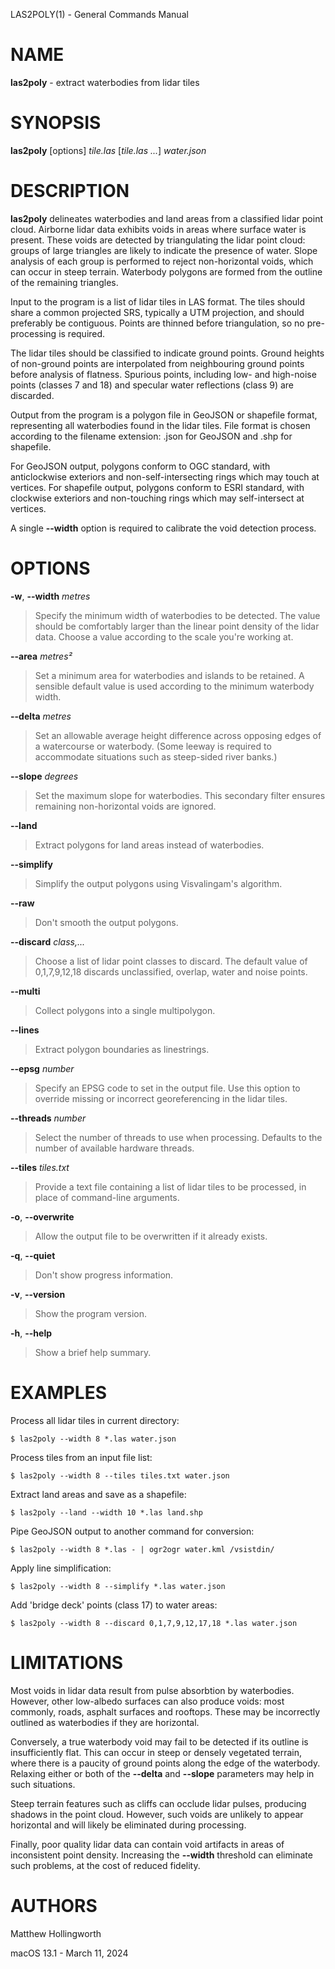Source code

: LAS2POLY(1) - General Commands Manual

# NAME

**las2poly** - extract waterbodies from lidar tiles

# SYNOPSIS

**las2poly**
\[options]
*tile.las*
\[*tile.las&nbsp;...*]
*water.json*

# DESCRIPTION

**las2poly**
delineates waterbodies and land areas from a classified lidar point cloud.
Airborne lidar data exhibits voids in areas where surface water is present.
These voids are detected by triangulating the lidar point cloud: groups of large triangles are likely to indicate the presence of water.
Slope analysis of each group is performed to reject non-horizontal voids, which can occur in steep terrain.
Waterbody polygons are formed from the outline of the remaining triangles.

Input to the program is a list of lidar tiles in LAS format.
The tiles should share a common projected SRS, typically a UTM projection, and should preferably be contiguous.
Points are thinned before triangulation, so no pre-processing is required.

The lidar tiles should be classified to indicate ground points.
Ground heights of non-ground points are interpolated from neighbouring ground points before analysis of flatness.
Spurious points, including low- and high-noise points
(classes 7 and 18)
and specular water reflections
(class 9)
are discarded.

Output from the program is a polygon file in GeoJSON or shapefile format, representing all waterbodies found in the lidar tiles.
File format is chosen according to the filename extension: .json for GeoJSON and .shp for shapefile.

For GeoJSON output, polygons conform to OGC standard, with anticlockwise exteriors and non-self-intersecting rings which may touch at vertices.
For shapefile output, polygons conform to ESRI standard, with clockwise exteriors and non-touching rings which may self-intersect at vertices.

A single
**--width**
option is required to calibrate the void detection process.

# OPTIONS

**-w**, **--width** *metres*

> Specify the minimum width of waterbodies to be detected.
> The value should be comfortably larger than the linear point density of the lidar data.
> Choose a value according to the scale you're working at.

**--area** *metres&#178;*

> Set a minimum area for waterbodies and islands to be retained.
> A sensible default value is used according to the minimum waterbody width.

**--delta** *metres*

> Set an allowable average height difference across opposing edges of a watercourse or waterbody.
> (Some leeway is required to accommodate situations such as steep-sided river banks.)

**--slope** *degrees*

> Set the maximum slope for waterbodies.
> This secondary filter ensures remaining non-horizontal voids are ignored.

**--land**

> Extract polygons for land areas instead of waterbodies.

**--simplify**

> Simplify the output polygons using Visvalingam's algorithm.

**--raw**

> Don't smooth the output polygons.

**--discard** *class,...*

> Choose a list of lidar point classes to discard.
> The default value of 0,1,7,9,12,18 discards unclassified, overlap, water and noise points.

**--multi**

> Collect polygons into a single multipolygon.

**--lines**

> Extract polygon boundaries as linestrings.

**--epsg** *number*

> Specify an EPSG code to set in the output file.
> Use this option to override missing or incorrect georeferencing in the lidar tiles.

**--threads** *number*

> Select the number of threads to use when processing.
> Defaults to the number of available hardware threads.

**--tiles** *tiles.txt*

> Provide a text file containing a list of lidar tiles to be processed, in place of command-line arguments.

**-o**, **--overwrite**

> Allow the output file to be overwritten if it already exists.

**-q**, **--quiet**

> Don't show progress information.

**-v**, **--version**

> Show the program version.

**-h**, **--help**

> Show a brief help summary.

# EXAMPLES

Process all lidar tiles in current directory:

	$ las2poly --width 8 *.las water.json

Process tiles from an input file list:

	$ las2poly --width 8 --tiles tiles.txt water.json

Extract land areas and save as a shapefile:

	$ las2poly --land --width 10 *.las land.shp

Pipe GeoJSON output to another command for conversion:

	$ las2poly --width 8 *.las - | ogr2ogr water.kml /vsistdin/

Apply line simplification:

	$ las2poly --width 8 --simplify *.las water.json

Add 'bridge deck' points (class 17) to water areas:

	$ las2poly --width 8 --discard 0,1,7,9,12,17,18 *.las water.json

# LIMITATIONS

Most voids in lidar data result from pulse absorbtion by waterbodies.
However, other low-albedo surfaces can also produce voids: most commonly, roads, asphalt surfaces and rooftops.
These may be incorrectly outlined as waterbodies if they are horizontal.

Conversely, a true waterbody void may fail to be detected if its outline is insufficiently flat.
This can occur in steep or densely vegetated terrain, where there is a paucity of ground points along the edge of the waterbody.
Relaxing either or both of the
**--delta**
and
**--slope**
parameters may help in such situations.

Steep terrain features such as cliffs can occlude lidar pulses, producing shadows in the point cloud.
However, such voids are unlikely to appear horizontal and will likely be eliminated during processing.

Finally, poor quality lidar data can contain void artifacts in areas of inconsistent point density.
Increasing the
**--width**
threshold can eliminate such problems, at the cost of reduced fidelity.

# AUTHORS

Matthew Hollingworth

macOS 13.1 - March 11, 2024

• **EXERCISE**
Say how many lines of the data above have the string "GeoJSON" in them, and write nothing besides that number.

• **TASK SOLUTION**
4